The pH-cycling model used in this study was based on a study by Mulahi and Toumba,[14] and it was designed to stimulate the demineralizing and remineralizing episodes. This study was mainly focused on the prevention of demineralization, not remineralization of artificial preformed caries lesion,[17] and this protocol should have been able to stimulate the clinical situation.[18]
Microhardness measurements were used to provide evidence of enamel mineral loss or gain in connection with demineralization challenge and treatment with different toothpastes.[19,20]
Even though the findings obtained in this study are not statistically significant, they show a trend of increase in microhardness after treatment with toothpaste containing fluorides in all concentrations and decrease in microhardness when the specimens were treated with fluoride-free toothpaste. The absence of statistical significance could be due to small sample size in each group (n = 7).
When investigating how the original solutions of the toothpaste affected demineralization, it could be shown that the toothpaste with the highest level of fluoride (1450 ppm) prevented demineralization the most. Moreover, the microhardness values were higher at the end of the experiment.
In this study, toothpaste containing 450 ppm (Signal Kids) had a slightly better effect on the demineralization prevention than the toothpaste that contained 1000 ppm F (Kalodont Pro-care). The toothpaste Kalodont Pro-care contains 0.76% sodium monofluorophosphate (MFP) as opposed to Signal Kids, which contains sodium fluoride. In some studies, it has been shown that toothpastes containing MFP were slightly less effective than those containing sodium fluorides.[21,22,23] MFP needs to be hydrolyzed to release fluoride ions, and this ionization varies, depending on the activity of the enzyme phosphatase in the oral cavity.[24] Since this in vitro study was conducted with artificial saliva, this could partially explain the findings, attributed to the absence of enzymes required to break the MFP bond and release the fluoride ions.

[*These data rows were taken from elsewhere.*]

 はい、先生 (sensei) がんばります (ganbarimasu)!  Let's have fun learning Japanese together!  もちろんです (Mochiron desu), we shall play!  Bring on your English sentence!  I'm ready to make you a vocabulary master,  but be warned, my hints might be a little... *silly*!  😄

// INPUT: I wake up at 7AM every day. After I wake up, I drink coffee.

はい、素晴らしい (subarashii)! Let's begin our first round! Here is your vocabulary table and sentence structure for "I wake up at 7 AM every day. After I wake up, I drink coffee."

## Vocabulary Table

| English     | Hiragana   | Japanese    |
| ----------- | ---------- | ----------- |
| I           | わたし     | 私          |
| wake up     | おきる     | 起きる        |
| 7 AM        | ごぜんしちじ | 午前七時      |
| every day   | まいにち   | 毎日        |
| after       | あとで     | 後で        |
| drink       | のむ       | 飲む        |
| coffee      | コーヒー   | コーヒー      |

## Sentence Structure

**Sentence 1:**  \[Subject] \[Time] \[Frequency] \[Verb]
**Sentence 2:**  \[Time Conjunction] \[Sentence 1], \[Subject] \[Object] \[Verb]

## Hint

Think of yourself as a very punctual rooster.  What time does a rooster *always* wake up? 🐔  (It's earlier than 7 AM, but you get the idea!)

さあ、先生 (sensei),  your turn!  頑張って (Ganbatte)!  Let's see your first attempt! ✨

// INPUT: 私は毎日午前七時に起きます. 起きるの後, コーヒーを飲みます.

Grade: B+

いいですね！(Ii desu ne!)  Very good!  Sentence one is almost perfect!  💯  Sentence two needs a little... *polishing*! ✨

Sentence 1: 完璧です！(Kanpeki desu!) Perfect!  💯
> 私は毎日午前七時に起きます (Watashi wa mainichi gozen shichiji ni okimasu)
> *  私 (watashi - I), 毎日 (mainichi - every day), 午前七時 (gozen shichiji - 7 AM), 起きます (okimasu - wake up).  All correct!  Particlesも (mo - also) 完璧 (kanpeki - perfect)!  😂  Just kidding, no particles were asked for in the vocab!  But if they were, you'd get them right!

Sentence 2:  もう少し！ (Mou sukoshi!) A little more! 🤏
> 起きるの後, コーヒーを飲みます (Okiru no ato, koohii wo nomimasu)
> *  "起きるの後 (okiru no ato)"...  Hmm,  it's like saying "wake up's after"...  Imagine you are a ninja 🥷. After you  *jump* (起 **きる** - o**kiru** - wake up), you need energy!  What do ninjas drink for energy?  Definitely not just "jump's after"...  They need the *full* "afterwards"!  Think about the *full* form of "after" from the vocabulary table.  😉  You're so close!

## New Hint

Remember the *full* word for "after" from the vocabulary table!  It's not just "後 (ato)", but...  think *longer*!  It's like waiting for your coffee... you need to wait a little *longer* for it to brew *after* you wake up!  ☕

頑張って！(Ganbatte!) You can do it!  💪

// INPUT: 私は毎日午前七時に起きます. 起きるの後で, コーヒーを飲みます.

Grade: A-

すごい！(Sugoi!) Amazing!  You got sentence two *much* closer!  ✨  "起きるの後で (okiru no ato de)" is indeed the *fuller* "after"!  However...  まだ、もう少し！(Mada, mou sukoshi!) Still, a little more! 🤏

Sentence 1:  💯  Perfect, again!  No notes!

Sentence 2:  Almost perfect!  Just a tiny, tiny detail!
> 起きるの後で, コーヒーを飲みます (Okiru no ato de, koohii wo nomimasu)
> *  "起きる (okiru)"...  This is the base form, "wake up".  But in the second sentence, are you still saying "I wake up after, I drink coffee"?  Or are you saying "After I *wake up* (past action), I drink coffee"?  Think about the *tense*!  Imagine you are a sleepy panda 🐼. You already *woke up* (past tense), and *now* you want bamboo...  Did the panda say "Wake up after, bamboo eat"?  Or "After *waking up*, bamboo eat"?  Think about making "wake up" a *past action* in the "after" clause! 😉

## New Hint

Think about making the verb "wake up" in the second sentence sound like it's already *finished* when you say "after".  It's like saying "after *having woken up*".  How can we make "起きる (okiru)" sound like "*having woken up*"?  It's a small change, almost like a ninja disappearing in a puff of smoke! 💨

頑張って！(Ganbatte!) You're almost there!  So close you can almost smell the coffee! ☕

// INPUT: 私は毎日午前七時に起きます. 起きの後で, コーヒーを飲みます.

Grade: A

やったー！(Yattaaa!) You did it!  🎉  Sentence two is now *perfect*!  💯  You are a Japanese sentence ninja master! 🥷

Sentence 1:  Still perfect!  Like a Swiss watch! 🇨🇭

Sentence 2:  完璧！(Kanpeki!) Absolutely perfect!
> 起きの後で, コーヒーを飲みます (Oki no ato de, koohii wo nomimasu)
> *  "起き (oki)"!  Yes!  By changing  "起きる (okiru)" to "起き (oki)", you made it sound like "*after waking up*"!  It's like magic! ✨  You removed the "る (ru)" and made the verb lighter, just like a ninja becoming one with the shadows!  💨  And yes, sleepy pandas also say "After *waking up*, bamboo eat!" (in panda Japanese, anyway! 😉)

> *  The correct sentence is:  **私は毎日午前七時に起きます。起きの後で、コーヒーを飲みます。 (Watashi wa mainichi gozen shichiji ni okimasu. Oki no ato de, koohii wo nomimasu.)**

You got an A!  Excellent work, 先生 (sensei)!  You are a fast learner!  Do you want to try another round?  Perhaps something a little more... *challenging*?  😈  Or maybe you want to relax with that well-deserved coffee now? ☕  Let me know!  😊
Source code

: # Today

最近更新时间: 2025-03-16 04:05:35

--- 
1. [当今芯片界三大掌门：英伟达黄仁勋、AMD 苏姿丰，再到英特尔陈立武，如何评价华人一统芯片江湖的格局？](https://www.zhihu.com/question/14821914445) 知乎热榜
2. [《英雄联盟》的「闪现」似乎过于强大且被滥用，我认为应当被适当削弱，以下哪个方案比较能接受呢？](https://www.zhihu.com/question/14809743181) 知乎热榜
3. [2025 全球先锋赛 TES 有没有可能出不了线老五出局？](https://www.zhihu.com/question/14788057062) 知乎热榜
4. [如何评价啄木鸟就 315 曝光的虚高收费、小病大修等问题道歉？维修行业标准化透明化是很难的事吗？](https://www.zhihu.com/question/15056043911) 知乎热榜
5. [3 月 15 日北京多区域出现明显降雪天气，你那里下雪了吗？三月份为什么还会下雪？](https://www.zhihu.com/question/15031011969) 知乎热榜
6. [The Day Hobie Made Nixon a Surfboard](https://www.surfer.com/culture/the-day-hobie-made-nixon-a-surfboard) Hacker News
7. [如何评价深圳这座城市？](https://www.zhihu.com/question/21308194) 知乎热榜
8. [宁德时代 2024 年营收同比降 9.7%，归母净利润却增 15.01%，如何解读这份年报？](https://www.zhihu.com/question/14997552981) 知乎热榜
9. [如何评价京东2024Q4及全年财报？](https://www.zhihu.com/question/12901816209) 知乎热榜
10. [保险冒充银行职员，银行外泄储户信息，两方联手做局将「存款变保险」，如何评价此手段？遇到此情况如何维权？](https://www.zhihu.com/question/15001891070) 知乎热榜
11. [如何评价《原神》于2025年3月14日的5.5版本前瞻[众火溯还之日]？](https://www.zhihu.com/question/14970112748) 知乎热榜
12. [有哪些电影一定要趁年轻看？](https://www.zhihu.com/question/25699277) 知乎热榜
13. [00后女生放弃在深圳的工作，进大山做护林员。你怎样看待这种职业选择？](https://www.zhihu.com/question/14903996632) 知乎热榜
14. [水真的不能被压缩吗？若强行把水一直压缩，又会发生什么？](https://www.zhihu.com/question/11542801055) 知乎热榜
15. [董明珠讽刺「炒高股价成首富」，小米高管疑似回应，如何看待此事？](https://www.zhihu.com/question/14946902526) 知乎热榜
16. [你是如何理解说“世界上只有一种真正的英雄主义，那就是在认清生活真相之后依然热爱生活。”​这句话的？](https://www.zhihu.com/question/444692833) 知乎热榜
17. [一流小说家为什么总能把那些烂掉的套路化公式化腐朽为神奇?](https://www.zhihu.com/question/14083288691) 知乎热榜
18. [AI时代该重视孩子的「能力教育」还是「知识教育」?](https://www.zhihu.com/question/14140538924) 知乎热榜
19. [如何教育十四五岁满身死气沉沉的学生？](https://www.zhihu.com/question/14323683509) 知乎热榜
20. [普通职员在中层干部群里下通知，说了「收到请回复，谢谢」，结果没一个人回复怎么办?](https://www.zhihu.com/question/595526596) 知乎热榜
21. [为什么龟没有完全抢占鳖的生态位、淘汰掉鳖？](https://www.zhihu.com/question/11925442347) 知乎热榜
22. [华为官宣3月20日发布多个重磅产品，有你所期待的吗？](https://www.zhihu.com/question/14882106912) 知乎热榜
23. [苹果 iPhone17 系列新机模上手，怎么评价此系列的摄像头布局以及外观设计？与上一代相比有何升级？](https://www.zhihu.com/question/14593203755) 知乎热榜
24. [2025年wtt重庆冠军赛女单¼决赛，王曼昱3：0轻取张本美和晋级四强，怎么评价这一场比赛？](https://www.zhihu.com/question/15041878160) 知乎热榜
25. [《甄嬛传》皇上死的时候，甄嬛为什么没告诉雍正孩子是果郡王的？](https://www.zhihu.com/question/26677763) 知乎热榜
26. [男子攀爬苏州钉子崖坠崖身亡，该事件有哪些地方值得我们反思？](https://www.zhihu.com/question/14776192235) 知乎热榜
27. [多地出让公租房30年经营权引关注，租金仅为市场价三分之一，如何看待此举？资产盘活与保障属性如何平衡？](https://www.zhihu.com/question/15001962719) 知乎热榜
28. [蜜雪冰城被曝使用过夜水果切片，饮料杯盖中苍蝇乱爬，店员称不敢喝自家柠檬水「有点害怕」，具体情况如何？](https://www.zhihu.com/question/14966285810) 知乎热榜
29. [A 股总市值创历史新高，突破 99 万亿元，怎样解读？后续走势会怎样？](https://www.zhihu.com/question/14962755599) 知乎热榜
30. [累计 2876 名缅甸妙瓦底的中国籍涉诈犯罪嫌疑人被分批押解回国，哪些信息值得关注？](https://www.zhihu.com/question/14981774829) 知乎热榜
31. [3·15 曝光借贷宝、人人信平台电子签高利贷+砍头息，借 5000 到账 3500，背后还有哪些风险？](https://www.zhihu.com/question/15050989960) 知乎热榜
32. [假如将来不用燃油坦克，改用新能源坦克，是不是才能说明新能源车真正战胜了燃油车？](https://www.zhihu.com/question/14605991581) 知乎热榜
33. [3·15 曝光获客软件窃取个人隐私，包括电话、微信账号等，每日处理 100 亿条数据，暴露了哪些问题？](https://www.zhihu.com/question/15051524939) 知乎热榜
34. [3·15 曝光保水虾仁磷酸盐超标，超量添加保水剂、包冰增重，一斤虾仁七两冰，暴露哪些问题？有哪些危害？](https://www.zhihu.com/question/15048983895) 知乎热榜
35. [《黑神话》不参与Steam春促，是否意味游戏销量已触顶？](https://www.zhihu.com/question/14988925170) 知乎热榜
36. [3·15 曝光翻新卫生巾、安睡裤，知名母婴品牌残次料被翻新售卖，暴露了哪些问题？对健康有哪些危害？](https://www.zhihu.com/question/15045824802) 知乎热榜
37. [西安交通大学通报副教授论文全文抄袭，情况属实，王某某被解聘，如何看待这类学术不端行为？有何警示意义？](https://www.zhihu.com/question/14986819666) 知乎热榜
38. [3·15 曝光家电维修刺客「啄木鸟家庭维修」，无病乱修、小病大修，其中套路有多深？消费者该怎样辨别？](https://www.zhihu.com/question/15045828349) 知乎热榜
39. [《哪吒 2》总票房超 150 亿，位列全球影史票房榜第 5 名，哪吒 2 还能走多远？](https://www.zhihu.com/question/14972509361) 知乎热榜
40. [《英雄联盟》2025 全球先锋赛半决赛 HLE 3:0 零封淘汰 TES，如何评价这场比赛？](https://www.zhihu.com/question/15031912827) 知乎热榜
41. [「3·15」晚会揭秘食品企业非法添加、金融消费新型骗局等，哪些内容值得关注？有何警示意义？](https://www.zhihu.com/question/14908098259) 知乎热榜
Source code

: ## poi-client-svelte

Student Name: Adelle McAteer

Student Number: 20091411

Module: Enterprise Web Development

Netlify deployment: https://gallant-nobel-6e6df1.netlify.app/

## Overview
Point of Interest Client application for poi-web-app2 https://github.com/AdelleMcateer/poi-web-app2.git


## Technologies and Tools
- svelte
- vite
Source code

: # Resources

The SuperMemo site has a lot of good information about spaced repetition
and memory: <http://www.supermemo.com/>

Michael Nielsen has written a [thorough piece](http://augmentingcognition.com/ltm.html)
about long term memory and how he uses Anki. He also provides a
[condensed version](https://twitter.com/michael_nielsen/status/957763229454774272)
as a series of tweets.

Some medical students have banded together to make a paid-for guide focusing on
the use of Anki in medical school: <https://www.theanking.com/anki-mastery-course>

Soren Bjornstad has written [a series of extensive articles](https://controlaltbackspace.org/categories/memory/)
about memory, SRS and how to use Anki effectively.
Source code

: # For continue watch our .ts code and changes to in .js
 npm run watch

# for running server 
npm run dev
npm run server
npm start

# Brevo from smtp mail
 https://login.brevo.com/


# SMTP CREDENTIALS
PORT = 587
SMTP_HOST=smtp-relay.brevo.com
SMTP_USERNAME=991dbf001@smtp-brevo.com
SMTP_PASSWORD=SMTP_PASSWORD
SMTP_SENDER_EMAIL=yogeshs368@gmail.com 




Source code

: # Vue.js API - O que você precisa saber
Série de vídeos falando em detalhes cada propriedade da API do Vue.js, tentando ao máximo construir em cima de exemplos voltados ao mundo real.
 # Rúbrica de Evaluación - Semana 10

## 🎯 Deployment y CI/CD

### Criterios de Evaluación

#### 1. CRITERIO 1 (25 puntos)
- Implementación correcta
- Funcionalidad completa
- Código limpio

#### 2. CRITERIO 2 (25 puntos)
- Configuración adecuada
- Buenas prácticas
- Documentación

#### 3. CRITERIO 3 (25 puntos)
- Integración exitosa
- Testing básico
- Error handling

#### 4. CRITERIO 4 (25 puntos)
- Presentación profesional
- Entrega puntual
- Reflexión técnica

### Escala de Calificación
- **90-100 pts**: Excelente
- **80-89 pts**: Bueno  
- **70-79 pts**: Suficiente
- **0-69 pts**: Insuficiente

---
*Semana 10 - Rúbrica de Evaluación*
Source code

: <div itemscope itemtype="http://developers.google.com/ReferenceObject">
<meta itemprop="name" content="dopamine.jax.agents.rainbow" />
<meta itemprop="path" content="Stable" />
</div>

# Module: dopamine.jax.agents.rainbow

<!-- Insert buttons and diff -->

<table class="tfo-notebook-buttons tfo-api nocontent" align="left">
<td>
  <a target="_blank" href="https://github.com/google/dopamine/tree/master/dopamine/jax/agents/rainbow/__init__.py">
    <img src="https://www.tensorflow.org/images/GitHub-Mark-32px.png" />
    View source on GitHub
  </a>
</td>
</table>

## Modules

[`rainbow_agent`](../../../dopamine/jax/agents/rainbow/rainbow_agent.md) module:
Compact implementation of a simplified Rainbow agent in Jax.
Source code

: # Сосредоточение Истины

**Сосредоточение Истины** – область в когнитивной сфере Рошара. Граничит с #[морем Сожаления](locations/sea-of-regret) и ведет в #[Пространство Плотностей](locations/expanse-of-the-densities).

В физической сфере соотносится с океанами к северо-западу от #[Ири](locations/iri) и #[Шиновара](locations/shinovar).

The greatest decrease in microhardness occurred, as expected, in the specimens treated with the toothpaste not containing fluoride. However, this loss of minerals and microhardness in comparison with other toothpastes was not statistically significant. Again, this lack of statistical significance could be due to small sample size in each group (n = 7). Kalodont Wild Strawberry used in this study contained xylitol that other toothpastes did not. Xylitol acts as an inhibitor of demineralization, by preventing translocation of Ca++ and PO4 3− ions from lesions and also improves remineralization by acting as a Ca++ ions carrier from the remineralization solution.[25] Xylitol also has a buffering capacity.[26] When the original Kalodont Wild Strawberries toothpaste solution was acidified, much more acid was needed than in other pastes, and this could be a result of containing xylitol in its composition.
When the original solutions of toothpastes containing sodium fluoride were acidulated, the findings contradicted those obtained by Brighenti et al.[9] Namely, the microhardness was lower after treatment with acidulated toothpaste than original ones. After 10 days of treatment, the average values of microhardness were higher in all groups of toothpastes, except the toothpaste with 450 ppm acidulated at pH 5.5 [Table 2].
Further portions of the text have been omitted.